- [Your assignment]: Wherever pictures occur in the entries below, leave them out and retype the rest exactly.

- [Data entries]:
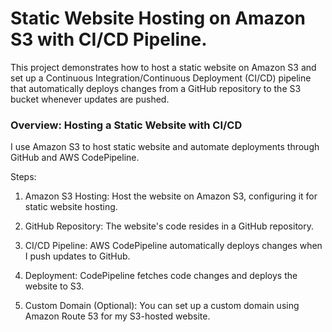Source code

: # Static Website Hosting on Amazon S3 with CI/CD Pipeline.
This project demonstrates how to host a static website on Amazon S3 and set up a Continuous Integration/Continuous Deployment (CI/CD) pipeline that automatically deploys changes from a GitHub repository to the S3 bucket whenever updates are pushed.

### Overview: Hosting a Static Website with CI/CD

I use Amazon S3 to host static website and automate deployments through GitHub and AWS CodePipeline.

Steps:

1. Amazon S3 Hosting: Host the website on Amazon S3, configuring it for static website hosting.

2. GitHub Repository: The website's code resides in a GitHub repository.

3. CI/CD Pipeline: AWS CodePipeline automatically deploys changes when I push updates to GitHub.

4. Deployment: CodePipeline fetches code changes and deploys the website to S3.

5. Custom Domain (Optional): You can set up a custom domain using Amazon Route 53 for my S3-hosted website.


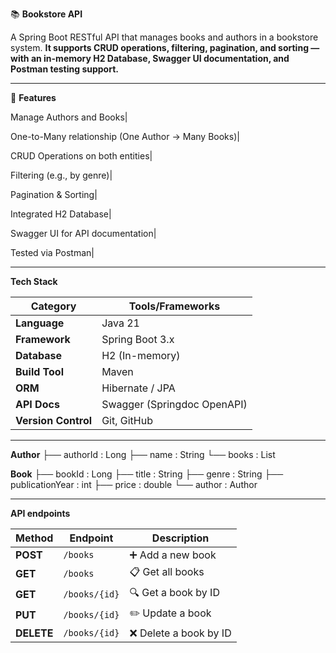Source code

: 
📚 **Bookstore API**

A Spring Boot RESTful API that manages books and authors in a bookstore system.
**It supports CRUD operations, filtering, pagination, and sorting — with an in-memory H2 Database, Swagger UI documentation, and Postman testing support.**

---
🚀 **Features**

Manage Authors and Books|

One-to-Many relationship (One Author → Many Books)|

CRUD Operations on both entities|

Filtering (e.g., by genre)|

Pagination & Sorting|

Integrated H2 Database|

Swagger UI for API documentation|

Tested via Postman|

---
**Tech Stack**

| Category            | Tools/Frameworks            |
| ------------------- | --------------------------- |
| **Language**        | Java 21                     |
| **Framework**       | Spring Boot 3.x             |
| **Database**        | H2 (In-memory)              |
| **Build Tool**      | Maven                       |
| **ORM**             | Hibernate / JPA             |
| **API Docs**        | Swagger (Springdoc OpenAPI) |                      |
| **Version Control** | Git, GitHub                 |

---


**Author**
 ├── authorId : Long
 ├── name : String
 └── books : List<Book>

**Book**
 ├── bookId : Long
 ├── title : String
 ├── genre : String
 ├── publicationYear : int
 ├── price : double
 └── author : Author



---
**API endpoints**

| Method     | Endpoint      | Description           |
| ---------- | ------------- | --------------------- |
| **POST**   | `/books`      | ➕ Add a new book      |
| **GET**    | `/books`      | 📋 Get all books      |
| **GET**    | `/books/{id}` | 🔍 Get a book by ID   |
| **PUT**    | `/books/{id}` | ✏️ Update a book      |
| **DELETE** | `/books/{id}` | ❌ Delete a book by ID |
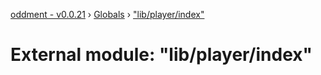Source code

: [oddment - v0.0.21](../README.md) › [Globals](../globals.md) › ["lib/player/index"](_lib_player_index_.md)

# External module: "lib/player/index"


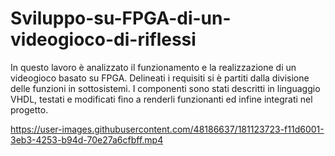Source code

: # Sviluppo-su-FPGA-di-un-videogioco-di-riflessi
In questo lavoro è analizzato il funzionamento e la realizzazione di un videogioco basato su FPGA. Delineati i requisiti si è partiti dalla divisione delle funzioni in sottosistemi. I componenti sono stati descritti in linguaggio VHDL, testati e modificati fino a renderli funzionanti ed infine integrati nel progetto.

https://user-images.githubusercontent.com/48186637/181123723-f11d6001-3eb3-4253-b94d-70e27a6cfbff.mp4





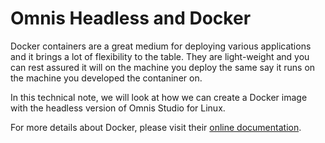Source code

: # Omnis Headless and Docker

Docker containers are a great medium for deploying various applications and it brings a lot of flexibility to the table. They are light-weight and you can rest assured it will on the machine you deploy the same say it runs on the machine you developed the contaniner on.

In this technical note, we will look at how we can create a Docker image with the headless version of Omnis Studio for Linux.

For more details about Docker, please visit their [online documentation](https://docs.docker.com/).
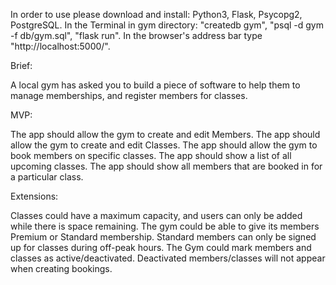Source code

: In order to use please download and install: Python3, Flask, Psycopg2, PostgreSQL. In the Terminal in gym directory: "createdb gym", "psql -d gym -f db/gym.sql", "flask run". In the browser's address bar type "http://localhost:5000/".

Brief:

A local gym has asked you to build a piece of software to help them to manage memberships, and register members for classes.

MVP:

The app should allow the gym to create and edit Members.
The app should allow the gym to create and edit Classes.
The app should allow the gym to book members on specific classes.
The app should show a list of all upcoming classes.
The app should show all members that are booked in for a particular class.


Extensions:

Classes could have a maximum capacity, and users can only be added while there is space remaining.
The gym could be able to give its members Premium or Standard membership. Standard members can only be signed up for classes during off-peak hours.
The Gym could mark members and classes as active/deactivated. Deactivated members/classes will not appear when creating bookings.
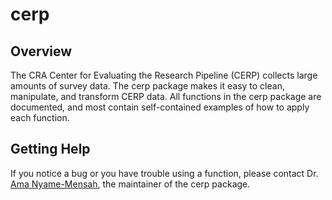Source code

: # cerp

## Overview

The CRA Center for Evaluating the Research Pipeline (CERP) collects large amounts of survey data. The cerp package makes it easy to clean, manipulate, and transform CERP data. All functions in the cerp package are documented, and most contain self-contained examples of how to apply each function. 

## Getting Help

If you notice a bug or you have trouble using a function, please contact Dr. [Ama Nyame-Mensah](ama@cra.org), the maintainer of the cerp package.



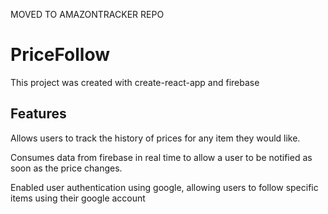 MOVED TO AMAZONTRACKER REPO


# PriceFollow

This project was created with create-react-app and firebase

## Features

Allows users to track the history of prices for any item they would like.

Consumes data from firebase in real time to allow a user to be notified as soon as the price changes.

Enabled user authentication using google, allowing users to follow specific items using their google account
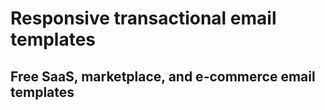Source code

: # Responsive transactional email templates

## Free SaaS, marketplace, and e-commerce email templates
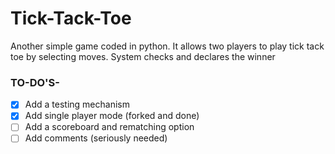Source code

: 
# Tick-Tack-Toe
Another simple game coded in python.
It allows two players to play tick tack toe by selecting moves.
System checks and declares the winner


### TO-DO'S-

-[X]  Add a testing mechanism 
-[X]  Add single player mode (forked and done)
-[ ]  Add a scoreboard and rematching option
-[ ]  Add comments (seriously needed)
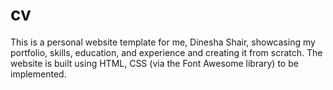 # cv
This is a personal website template for me, Dinesha Shair, showcasing my portfolio, skills, education, and experience and creating it from scratch. The website is built using HTML, CSS (via the Font Awesome library) to be implemented.
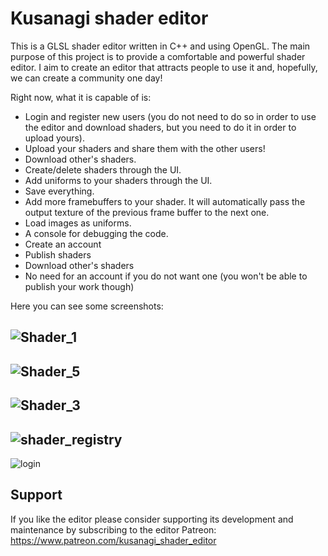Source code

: # Kusanagi shader editor

This is a GLSL shader editor written in C++ and using OpenGL. The main purpose of this project is to provide a comfortable and powerful shader editor.
I aim to create an editor that attracts people to use it and, hopefully, we can create a community one day!

Right now, what it is capable of is:

- Login and register new users (you do not need to do so in order to use the editor and download shaders, but you need to do it in order to upload yours).
- Upload your shaders and share them with the other users!
- Download other's shaders.
- Create/delete shaders through the UI.
- Add uniforms to your shaders through the UI.
- Save everything.
- Add more framebuffers to your shader. It will automatically pass the output texture of the previous frame buffer to the next one.
- Load images as uniforms.
- A console for debugging the code.
- Create an account
- Publish shaders
- Download other's shaders
- No need for an account if you do not want one (you won't be  able to publish your work though)

Here you can see some screenshots:

![Shader_1](https://user-images.githubusercontent.com/107591581/173961888-8595a8cc-b134-4a5e-89f5-be8405e5a982.png) 
---
![Shader_5](https://user-images.githubusercontent.com/107591581/173961886-87c0c949-b2f4-4e21-8c81-193863051101.png)
---
![Shader_3](https://user-images.githubusercontent.com/107591581/173961882-305f1b5f-6e71-4c15-b7b6-d2c63bdfe88a.png)
---
![shader_registry](https://user-images.githubusercontent.com/107591581/177884536-99463408-060b-4f11-a0b3-9b1806dee5f5.png)
---
![login](https://user-images.githubusercontent.com/107591581/177884547-2f09f26b-1a9a-42de-a9ac-b5fdff15fd70.png)

## Support

If you like the editor please consider supporting its development and maintenance by subscribing to the editor Patreon:
https://www.patreon.com/kusanagi_shader_editor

- [Answer below]:
Source code

: # Static Website Hosting on Amazon S3 with CI/CD Pipeline.
This project demonstrates how to host a static website on Amazon S3 and set up a Continuous Integration/Continuous Deployment (CI/CD) pipeline that automatically deploys changes from a GitHub repository to the S3 bucket whenever updates are pushed.

### Overview: Hosting a Static Website with CI/CD

I use Amazon S3 to host static website and automate deployments through GitHub and AWS CodePipeline.

Steps:

1. Amazon S3 Hosting: Host the website on Amazon S3, configuring it for static website hosting.

2. GitHub Repository: The website's code resides in a GitHub repository.

3. CI/CD Pipeline: AWS CodePipeline automatically deploys changes when I push updates to GitHub.

4. Deployment: CodePipeline fetches code changes and deploys the website to S3.

5. Custom Domain (Optional): You can set up a custom domain using Amazon Route 53 for my S3-hosted website.


Source code

: 
📚 **Bookstore API**

A Spring Boot RESTful API that manages books and authors in a bookstore system.
**It supports CRUD operations, filtering, pagination, and sorting — with an in-memory H2 Database, Swagger UI documentation, and Postman testing support.**

---
🚀 **Features**

Manage Authors and Books|

One-to-Many relationship (One Author → Many Books)|

CRUD Operations on both entities|

Filtering (e.g., by genre)|

Pagination & Sorting|

Integrated H2 Database|

Swagger UI for API documentation|

Tested via Postman|

---
**Tech Stack**

| Category            | Tools/Frameworks            |
| ------------------- | --------------------------- |
| **Language**        | Java 21                     |
| **Framework**       | Spring Boot 3.x             |
| **Database**        | H2 (In-memory)              |
| **Build Tool**      | Maven                       |
| **ORM**             | Hibernate / JPA             |
| **API Docs**        | Swagger (Springdoc OpenAPI) |                      |
| **Version Control** | Git, GitHub                 |

---


**Author**
 ├── authorId : Long
 ├── name : String
 └── books : List<Book>

**Book**
 ├── bookId : Long
 ├── title : String
 ├── genre : String
 ├── publicationYear : int
 ├── price : double
 └── author : Author



---
**API endpoints**

| Method     | Endpoint      | Description           |
| ---------- | ------------- | --------------------- |
| **POST**   | `/books`      | ➕ Add a new book      |
| **GET**    | `/books`      | 📋 Get all books      |
| **GET**    | `/books/{id}` | 🔍 Get a book by ID   |
| **PUT**    | `/books/{id}` | ✏️ Update a book      |
| **DELETE** | `/books/{id}` | ❌ Delete a book by ID |
Source code

: [oddment - v0.0.21](../README.md) › [Globals](../globals.md) › ["lib/player/index"](_lib_player_index_.md)

# External module: "lib/player/index"


Source code

: # Sviluppo-su-FPGA-di-un-videogioco-di-riflessi
In questo lavoro è analizzato il funzionamento e la realizzazione di un videogioco basato su FPGA. Delineati i requisiti si è partiti dalla divisione delle funzioni in sottosistemi. I componenti sono stati descritti in linguaggio VHDL, testati e modificati fino a renderli funzionanti ed infine integrati nel progetto.

https://user-images.githubusercontent.com/48186637/181123723-f11d6001-3eb3-4253-b94d-70e27a6cfbff.mp4





Source code

: # Omnis Headless and Docker

Docker containers are a great medium for deploying various applications and it brings a lot of flexibility to the table. They are light-weight and you can rest assured it will on the machine you deploy the same say it runs on the machine you developed the contaniner on.

In this technical note, we will look at how we can create a Docker image with the headless version of Omnis Studio for Linux.

For more details about Docker, please visit their [online documentation](https://docs.docker.com/).
Source code

: In order to use please download and install: Python3, Flask, Psycopg2, PostgreSQL. In the Terminal in gym directory: "createdb gym", "psql -d gym -f db/gym.sql", "flask run". In the browser's address bar type "http://localhost:5000/".

Brief:

A local gym has asked you to build a piece of software to help them to manage memberships, and register members for classes.

MVP:

The app should allow the gym to create and edit Members.
The app should allow the gym to create and edit Classes.
The app should allow the gym to book members on specific classes.
The app should show a list of all upcoming classes.
The app should show all members that are booked in for a particular class.


Extensions:

Classes could have a maximum capacity, and users can only be added while there is space remaining.
The gym could be able to give its members Premium or Standard membership. Standard members can only be signed up for classes during off-peak hours.
The Gym could mark members and classes as active/deactivated. Deactivated members/classes will not appear when creating bookings.
Source code

: # cerp

## Overview

The CRA Center for Evaluating the Research Pipeline (CERP) collects large amounts of survey data. The cerp package makes it easy to clean, manipulate, and transform CERP data. All functions in the cerp package are documented, and most contain self-contained examples of how to apply each function. 

## Getting Help

If you notice a bug or you have trouble using a function, please contact Dr. [Ama Nyame-Mensah](ama@cra.org), the maintainer of the cerp package.



 MOVED TO AMAZONTRACKER REPO


# PriceFollow

This project was created with create-react-app and firebase

## Features

Allows users to track the history of prices for any item they would like.

Consumes data from firebase in real time to allow a user to be notified as soon as the price changes.

Enabled user authentication using google, allowing users to follow specific items using their google account
Source code

: # Responsive transactional email templates

## Free SaaS, marketplace, and e-commerce email templates
Source code

: 
# Tick-Tack-Toe
Another simple game coded in python.
It allows two players to play tick tack toe by selecting moves.
System checks and declares the winner


### TO-DO'S-

-[X]  Add a testing mechanism 
-[X]  Add single player mode (forked and done)
-[ ]  Add a scoreboard and rematching option
-[ ]  Add comments (seriously needed)
 # cv
This is a personal website template for me, Dinesha Shair, showcasing my portfolio, skills, education, and experience and creating it from scratch. The website is built using HTML, CSS (via the Font Awesome library) to be implemented.
Source code

: # Kusanagi shader editor

This is a GLSL shader editor written in C++ and using OpenGL. The main purpose of this project is to provide a comfortable and powerful shader editor.
I aim to create an editor that attracts people to use it and, hopefully, we can create a community one day!

Right now, what it is capable of is:

- Login and register new users (you do not need to do so in order to use the editor and download shaders, but you need to do it in order to upload yours).
- Upload your shaders and share them with the other users!
- Download other's shaders.
- Create/delete shaders through the UI.
- Add uniforms to your shaders through the UI.
- Save everything.
- Add more framebuffers to your shader. It will automatically pass the output texture of the previous frame buffer to the next one.
- Load images as uniforms.
- A console for debugging the code.
- Create an account
- Publish shaders
- Download other's shaders
- No need for an account if you do not want one (you won't be  able to publish your work though)

Here you can see some screenshots:

![Shader_1](https://user-images.githubusercontent.com/107591581/173961888-8595a8cc-b134-4a5e-89f5-be8405e5a982.png) 
---
![Shader_5](https://user-images.githubusercontent.com/107591581/173961886-87c0c949-b2f4-4e21-8c81-193863051101.png)
---
![Shader_3](https://user-images.githubusercontent.com/107591581/173961882-305f1b5f-6e71-4c15-b7b6-d2c63bdfe88a.png)
---
![shader_registry](https://user-images.githubusercontent.com/107591581/177884536-99463408-060b-4f11-a0b3-9b1806dee5f5.png)
---
![login](https://user-images.githubusercontent.com/107591581/177884547-2f09f26b-1a9a-42de-a9ac-b5fdff15fd70.png)

## Support

If you like the editor please consider supporting its development and maintenance by subscribing to the editor Patreon:
https://www.patreon.com/kusanagi_shader_editor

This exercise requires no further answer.